RESTRICTIONS JUST PLANE WRONG

Irony fills the air in place of small aircraft as hobbyists and small businesses bear the weight of President Trump’s travel whims.

RESTRICTIONS+JUST+PLANE+WRONG

Jacob Magnuson, Copy Editor

To most Palm Beach County residents, serpentine detours and dense rush-hour traffic surrounding the airport are the worst parts of President Trump’s weekend visits to Mar-a-Lago. However, for many small business owners and hobbyists, the damage is far worse than what meets the eye.

“In general aviation, there are some places that you straight up can not go,” senior Malcolm Owens explains. Normally, he says, these sorts of restrictions only apply to places like “The White House or Area 51 – they’re prohibited airspaces. But, in cases of certain situations like the President going somewhere, they set up TFR’s, or Temporary Flight Restrictions.”

These Temporary Flight Restrictions, whose intentions and presentation seem innocuous enough, affect every sky-bound person or craft within the thirty mile bubble that surrounds Trump at any given moment. The policy is intended to keep maligned individuals with aircraft at their disposal from wreaking havoc or destruction on the President’s goings-on – but this protection does not occur without consequences.

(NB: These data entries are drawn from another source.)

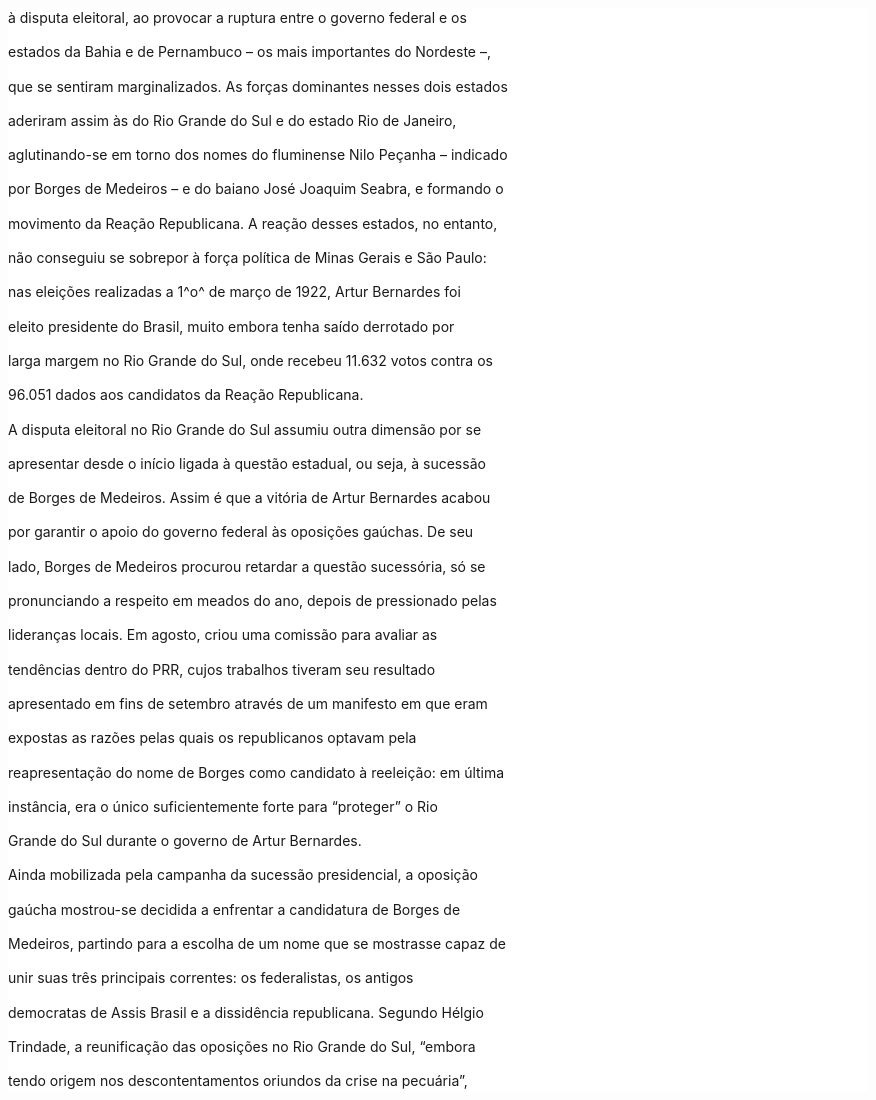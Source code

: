 à disputa eleitoral, ao provocar a ruptura entre o governo federal e os

estados da Bahia e de Pernambuco – os mais importantes do Nordeste –,

que se sentiram marginalizados. As forças dominantes nesses dois estados

aderiram assim às do Rio Grande do Sul e do estado Rio de Janeiro,

aglutinando-se em torno dos nomes do fluminense Nilo Peçanha – indicado

por Borges de Medeiros – e do baiano José Joaquim Seabra, e formando o

movimento da Reação Republicana. A reação desses estados, no entanto,

não conseguiu se sobrepor à força política de Minas Gerais e São Paulo:

nas eleições realizadas a 1^o^ de março de 1922, Artur Bernardes foi

eleito presidente do Brasil, muito embora tenha saído derrotado por

larga margem no Rio Grande do Sul, onde recebeu 11.632 votos contra os

96.051 dados aos candidatos da Reação Republicana.



A disputa eleitoral no Rio Grande do Sul assumiu outra dimensão por se

apresentar desde o início ligada à questão estadual, ou seja, à sucessão

de Borges de Medeiros. Assim é que a vitória de Artur Bernardes acabou

por garantir o apoio do governo federal às oposições gaúchas. De seu

lado, Borges de Medeiros procurou retardar a questão sucessória, só se

pronunciando a respeito em meados do ano, depois de pressionado pelas

lideranças locais. Em agosto, criou uma comissão para avaliar as

tendências dentro do PRR, cujos trabalhos tiveram seu resultado

apresentado em fins de setembro através de um manifesto em que eram

expostas as razões pelas quais os republicanos optavam pela

reapresentação do nome de Borges como candidato à reeleição: em última

instância, era o único suficientemente forte para “proteger” o Rio

Grande do Sul durante o governo de Artur Bernardes.



Ainda mobilizada pela campanha da sucessão presidencial, a oposição

gaúcha mostrou-se decidida a enfrentar a candidatura de Borges de

Medeiros, partindo para a escolha de um nome que se mostrasse capaz de

unir suas três principais correntes: os federalistas, os antigos

democratas de Assis Brasil e a dissidência republicana. Segundo Hélgio

Trindade, a reunificação das oposições no Rio Grande do Sul, “embora

tendo origem nos descontentamentos oriundos da crise na pecuária”,
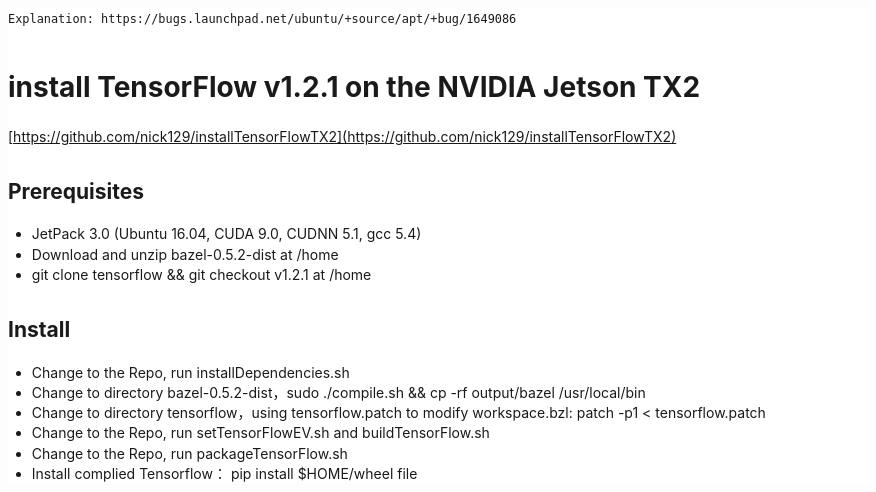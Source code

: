     Explanation: https://bugs.launchpad.net/ubuntu/+source/apt/+bug/1649086


# install TensorFlow v1.2.1 on the NVIDIA Jetson TX2
[https://github.com/nick129/installTensorFlowTX2](https://github.com/nick129/installTensorFlowTX2)

## Prerequisites

* JetPack 3.0 (Ubuntu 16.04, CUDA 9.0, CUDNN 5.1, gcc 5.4)
* Download and unzip bazel-0.5.2-dist at /home
* git clone tensorflow && git checkout v1.2.1 at /home

## Install

* Change to the Repo, run installDependencies.sh
* Change to directory bazel-0.5.2-dist，sudo ./compile.sh && cp -rf output/bazel /usr/local/bin
* Change to directory tensorflow，using tensorflow.patch  to modify workspace.bzl: patch -p1 < tensorflow.patch
* Change to the Repo, run setTensorFlowEV.sh and buildTensorFlow.sh
* Change to the Repo, run packageTensorFlow.sh
* Install complied Tensorflow： pip install $HOME/wheel file
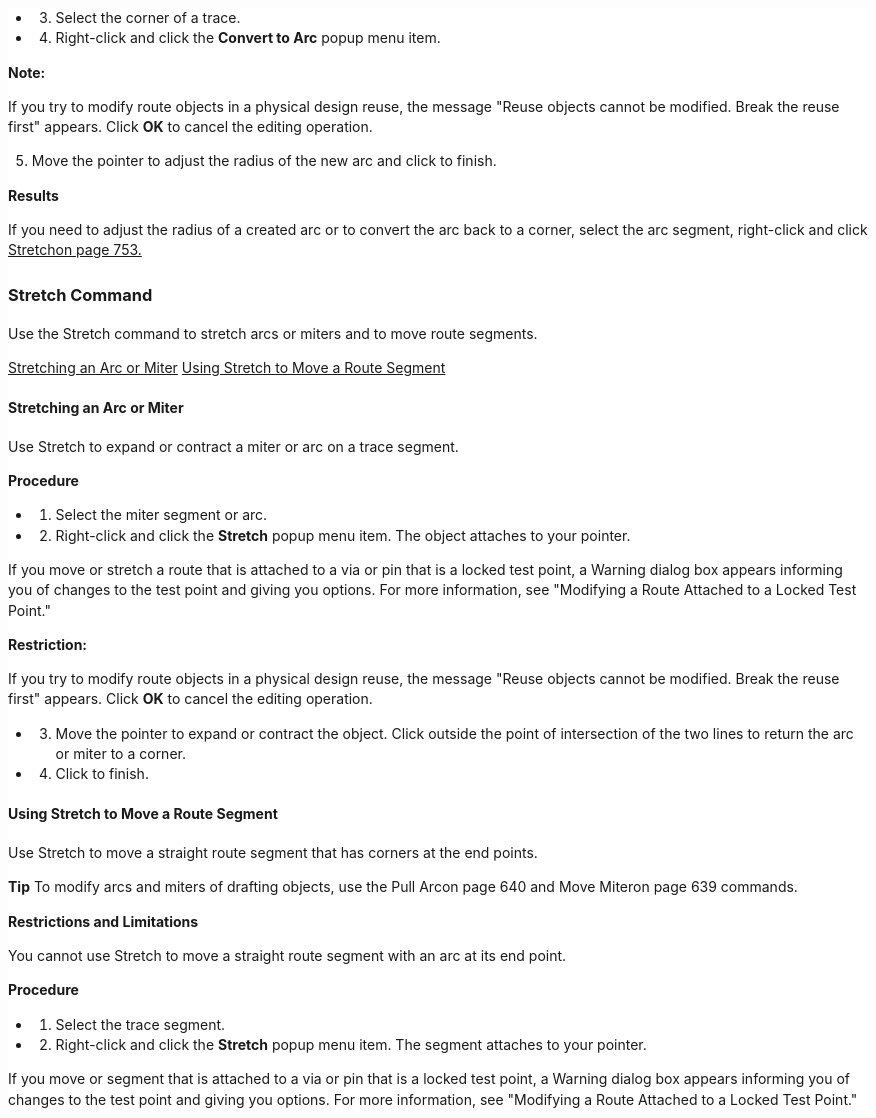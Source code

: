 - 3. Select the corner of a trace.
- 4. Right-click and click the **Convert to Arc** popup menu item.

**Note:**

If you try to modify route objects in a physical design reuse, the message "Reuse objects cannot be modified. Break the reuse first" appears. Click **OK** to cancel the editing operation.

5. Move the pointer to adjust the radius of the new arc and click to finish.

**Results**

If you need to adjust the radius of a created arc or to convert the arc back to a corner, select the arc segment, right-click and click [Stretchon page 753.](#page-62-0)

### Stretch Command
Use the Stretch command to stretch arcs or miters and to move route segments.

[Stretching an Arc or Miter](#page-62-0) [Using Stretch to Move a Route Segment](#page-62-2)

#### Stretching an Arc or Miter
Use Stretch to expand or contract a miter or arc on a trace segment.

**Procedure**

- 1. Select the miter segment or arc.
- 2. Right-click and click the **Stretch** popup menu item. The object attaches to your pointer.

If you move or stretch a route that is attached to a via or pin that is a locked test point, a Warning dialog box appears informing you of changes to the test point and giving you options. For more information, see "Modifying a Route Attached to a Locked Test Point."

**Restriction:**

If you try to modify route objects in a physical design reuse, the message "Reuse objects cannot be modified. Break the reuse first" appears. Click **OK** to cancel the editing operation.

- 3. Move the pointer to expand or contract the object. Click outside the point of intersection of the two lines to return the arc or miter to a corner.
- 4. Click to finish.

#### Using Stretch to Move a Route Segment
Use Stretch to move a straight route segment that has corners at the end points.

**Tip** To modify arcs and miters of drafting objects, use the Pull Arcon page 640 and Move Miteron page 639 commands.

**Restrictions and Limitations**

You cannot use Stretch to move a straight route segment with an arc at its end point.

**Procedure**

- 1. Select the trace segment.
- 2. Right-click and click the **Stretch** popup menu item. The segment attaches to your pointer.

If you move or segment that is attached to a via or pin that is a locked test point, a Warning dialog box appears informing you of changes to the test point and giving you options. For more information, see "Modifying a Route Attached to a Locked Test Point."
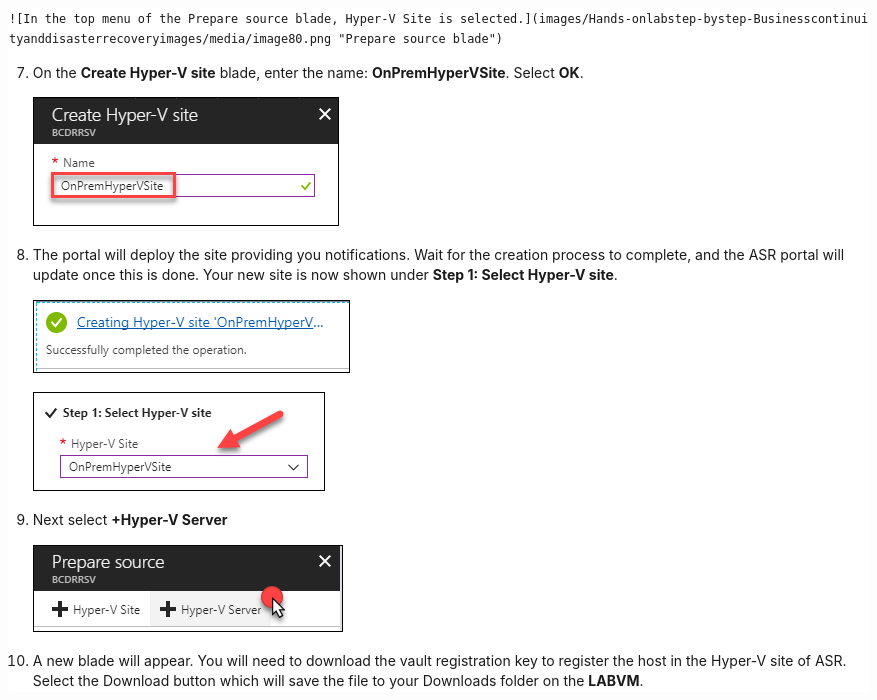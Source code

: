     ![In the top menu of the Prepare source blade, Hyper-V Site is selected.](images/Hands-onlabstep-bystep-Businesscontinuityanddisasterrecoveryimages/media/image80.png "Prepare source blade")

7.  On the **Create Hyper-V site** blade, enter the name: **OnPremHyperVSite**. Select **OK**.

    ![OnPremHyperVSite is in the Name field in the Create Hyper-V site blade.](images/Hands-onlabstep-bystep-Businesscontinuityanddisasterrecoveryimages/media/image81.png "Create Hyper-V site blade")

8.  The portal will deploy the site providing you notifications. Wait for the creation process to complete, and the ASR portal will update once this is done. Your new site is now shown under **Step 1: Select Hyper-V site**.

    ![The Successfully completed creating Hyper-V site message displays.](images/Hands-onlabstep-bystep-Businesscontinuityanddisasterrecoveryimages/media/image82.png "Success message")

    ![Under Step 1: Select Hyper-V site, OnPremHyperVSite is selected in the drop-down menu.](images/Hands-onlabstep-bystep-Businesscontinuityanddisasterrecoveryimages/media/image83.png "Step 1: Select Hyper-V site")

9.  Next select **+Hyper-V Server**

    ![In the top menu of the Prepare source blade, Hyper-V Server is selected.](images/Hands-onlabstep-bystep-Businesscontinuityanddisasterrecoveryimages/media/image84.png "Prepare source blade")

10. A new blade will appear. You will need to download the vault registration key to register the host in the Hyper-V site of ASR. Select the Download button which will save the file to your Downloads folder on the **LABVM**.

Although regularly scheduled commercial flights – that is, jetliners working for major airlines whose schedules are laid out months or years in advance – are not affected, smaller airports and businesses whose livelihood is sending aircraft up have been completely blindsided by the requisite restrictions President Trump’s excursions to the Winter White House bring.

“Palm Beach Lantana Airport has been shut down completely because they have so little traffic, and it’s right next to [Mar-a-Lago]. Like, I’m pretty sure two of the flight instructing schools there are shut down permanently because they can’t handle it; there’s no money going in,” Malcolm said. The cost of renting a hangar and paying flight instructors is one only delicately held in balance by proper customer interest, and when small aircraft are grounded for weekends at a time, that balance is lost.

It’s not just private pilots and flight instructors that are hurting from these restrictions. Aviation is an industry with many veins – if recreational and career pilots aren’t putting their planes in the air, the fuel stations that normally service those planes suffer from a loss of business. Palm Beach Post journalists met with several different kinds of businesses after Trump’s third consecutive visit, and their findings were less than exciting: sightseeing companies are out of commission, and spring is typically their busiest season due to snowbird visits. Banner advertising ventures, skydiving outfitters, you name it – all are experiencing financial hurt each time Trump pays a visit to West Palm Beach.

The flight restrictions aren’t the only thing impacting establishments in the area. Protections surrounding President Trump apply not only to the sky, but to the roadways as well. NPR reported in February that “some restaurants are feeling the “Trump effect” as well. Recently, 75 no-shows at the Costa Palm Beach cost the restaurant about $5,000 because of the traffic. Street closures make getting around tough.” Snowbirds unfamiliar with the area aren’t familiar with the detours set up by the Secret Service’s roadway security, and many locals aren’t willing to brave the single-lane side roads either. Each visit makes travel needlessly inconvenient, complicated, and sluggish.

To many of these small businesses, this strain – and the federal government’s seeming disregard for their outcry – is a slap in the face.

Trump’s campaign rhetoric took careful steps to foster the courtship of small businesses. Many of his voters took comfort in the fact that his presidency would bring change to the way that federal regulations impact personal enterprises. The cries of one of Trump’s largest audiences are falling on deaf ears – an unfortunate truth which does not reflect well on his administration.